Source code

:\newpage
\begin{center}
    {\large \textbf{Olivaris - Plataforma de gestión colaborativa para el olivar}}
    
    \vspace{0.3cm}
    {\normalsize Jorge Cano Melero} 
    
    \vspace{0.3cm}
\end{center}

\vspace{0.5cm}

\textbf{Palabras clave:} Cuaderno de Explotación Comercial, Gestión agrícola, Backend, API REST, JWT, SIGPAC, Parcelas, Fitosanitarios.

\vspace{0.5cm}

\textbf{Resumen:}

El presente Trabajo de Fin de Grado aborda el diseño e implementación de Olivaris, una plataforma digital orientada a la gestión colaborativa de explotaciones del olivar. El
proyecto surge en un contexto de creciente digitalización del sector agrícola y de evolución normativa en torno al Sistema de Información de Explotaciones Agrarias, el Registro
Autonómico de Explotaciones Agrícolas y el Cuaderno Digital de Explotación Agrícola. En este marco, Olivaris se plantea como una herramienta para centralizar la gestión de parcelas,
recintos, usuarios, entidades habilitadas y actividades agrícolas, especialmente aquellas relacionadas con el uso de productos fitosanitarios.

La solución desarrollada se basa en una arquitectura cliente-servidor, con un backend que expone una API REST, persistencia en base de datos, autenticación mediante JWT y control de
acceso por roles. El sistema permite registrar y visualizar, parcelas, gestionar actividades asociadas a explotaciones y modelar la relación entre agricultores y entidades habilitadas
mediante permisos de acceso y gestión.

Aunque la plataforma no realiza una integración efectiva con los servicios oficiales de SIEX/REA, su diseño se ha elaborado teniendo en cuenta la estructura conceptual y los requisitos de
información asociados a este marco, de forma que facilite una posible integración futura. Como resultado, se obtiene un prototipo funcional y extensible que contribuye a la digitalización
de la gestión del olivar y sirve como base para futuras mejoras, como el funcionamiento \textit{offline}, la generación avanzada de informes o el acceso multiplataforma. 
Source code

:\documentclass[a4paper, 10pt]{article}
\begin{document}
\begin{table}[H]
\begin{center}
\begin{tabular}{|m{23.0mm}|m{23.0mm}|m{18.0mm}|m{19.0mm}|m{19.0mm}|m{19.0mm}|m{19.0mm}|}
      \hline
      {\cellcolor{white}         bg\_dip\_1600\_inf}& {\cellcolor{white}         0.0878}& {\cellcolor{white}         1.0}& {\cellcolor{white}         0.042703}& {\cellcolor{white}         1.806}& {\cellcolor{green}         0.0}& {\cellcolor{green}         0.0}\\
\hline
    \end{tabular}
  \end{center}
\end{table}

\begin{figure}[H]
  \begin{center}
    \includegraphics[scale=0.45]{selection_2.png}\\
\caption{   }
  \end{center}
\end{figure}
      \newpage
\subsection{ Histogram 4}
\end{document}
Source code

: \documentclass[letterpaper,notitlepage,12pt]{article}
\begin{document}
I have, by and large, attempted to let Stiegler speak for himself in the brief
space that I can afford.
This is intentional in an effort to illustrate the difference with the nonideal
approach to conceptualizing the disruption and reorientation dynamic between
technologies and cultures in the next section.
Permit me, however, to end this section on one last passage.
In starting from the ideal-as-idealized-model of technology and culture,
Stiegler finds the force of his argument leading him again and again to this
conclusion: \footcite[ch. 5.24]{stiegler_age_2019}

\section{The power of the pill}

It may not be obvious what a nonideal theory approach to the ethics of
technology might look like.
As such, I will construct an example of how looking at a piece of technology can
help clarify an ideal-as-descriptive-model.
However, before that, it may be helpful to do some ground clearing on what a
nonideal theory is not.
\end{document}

> [PROBLEM REQUIREMENTS] Your task is to repeat each line of the material exactly.

> [PROBLEM SOLUTION]
Source code

:\newpage
\begin{center}
    {\large \textbf{Olivaris - Plataforma de gestión colaborativa para el olivar}}
    
    \vspace{0.3cm}
    {\normalsize Jorge Cano Melero} 
    
    \vspace{0.3cm}
\end{center}

\vspace{0.5cm}

\textbf{Palabras clave:} Cuaderno de Explotación Comercial, Gestión agrícola, Backend, API REST, JWT, SIGPAC, Parcelas, Fitosanitarios.

\vspace{0.5cm}

\textbf{Resumen:}

El presente Trabajo de Fin de Grado aborda el diseño e implementación de Olivaris, una plataforma digital orientada a la gestión colaborativa de explotaciones del olivar. El
proyecto surge en un contexto de creciente digitalización del sector agrícola y de evolución normativa en torno al Sistema de Información de Explotaciones Agrarias, el Registro
Autonómico de Explotaciones Agrícolas y el Cuaderno Digital de Explotación Agrícola. En este marco, Olivaris se plantea como una herramienta para centralizar la gestión de parcelas,
recintos, usuarios, entidades habilitadas y actividades agrícolas, especialmente aquellas relacionadas con el uso de productos fitosanitarios.

La solución desarrollada se basa en una arquitectura cliente-servidor, con un backend que expone una API REST, persistencia en base de datos, autenticación mediante JWT y control de
acceso por roles. El sistema permite registrar y visualizar, parcelas, gestionar actividades asociadas a explotaciones y modelar la relación entre agricultores y entidades habilitadas
mediante permisos de acceso y gestión.

Aunque la plataforma no realiza una integración efectiva con los servicios oficiales de SIEX/REA, su diseño se ha elaborado teniendo en cuenta la estructura conceptual y los requisitos de
información asociados a este marco, de forma que facilite una posible integración futura. Como resultado, se obtiene un prototipo funcional y extensible que contribuye a la digitalización
de la gestión del olivar y sirve como base para futuras mejoras, como el funcionamiento \textit{offline}, la generación avanzada de informes o el acceso multiplataforma. 
Source code

:\documentclass[a4paper, 10pt]{article}
\begin{document}
\begin{table}[H]
\begin{center}
\begin{tabular}{|m{23.0mm}|m{23.0mm}|m{18.0mm}|m{19.0mm}|m{19.0mm}|m{19.0mm}|m{19.0mm}|}
      \hline
      {\cellcolor{white}         bg\_dip\_1600\_inf}& {\cellcolor{white}         0.0878}& {\cellcolor{white}         1.0}& {\cellcolor{white}         0.042703}& {\cellcolor{white}         1.806}& {\cellcolor{green}         0.0}& {\cellcolor{green}         0.0}\\
\hline
    \end{tabular}
  \end{center}
\end{table}

\begin{figure}[H]
  \begin{center}
    \includegraphics[scale=0.45]{selection_2.png}\\
\caption{   }
  \end{center}
\end{figure}
      \newpage
\subsection{ Histogram 4}
\end{document}
Source code

: \documentclass[letterpaper,notitlepage,12pt]{article}
\begin{document}
I have, by and large, attempted to let Stiegler speak for himself in the brief
space that I can afford.
This is intentional in an effort to illustrate the difference with the nonideal
approach to conceptualizing the disruption and reorientation dynamic between
technologies and cultures in the next section.
Permit me, however, to end this section on one last passage.
In starting from the ideal-as-idealized-model of technology and culture,
Stiegler finds the force of his argument leading him again and again to this
conclusion: \footcite[ch. 5.24]{stiegler_age_2019}

\section{The power of the pill}

It may not be obvious what a nonideal theory approach to the ethics of
technology might look like.
As such, I will construct an example of how looking at a piece of technology can
help clarify an ideal-as-descriptive-model.
However, before that, it may be helpful to do some ground clearing on what a
nonideal theory is not.
\end{document}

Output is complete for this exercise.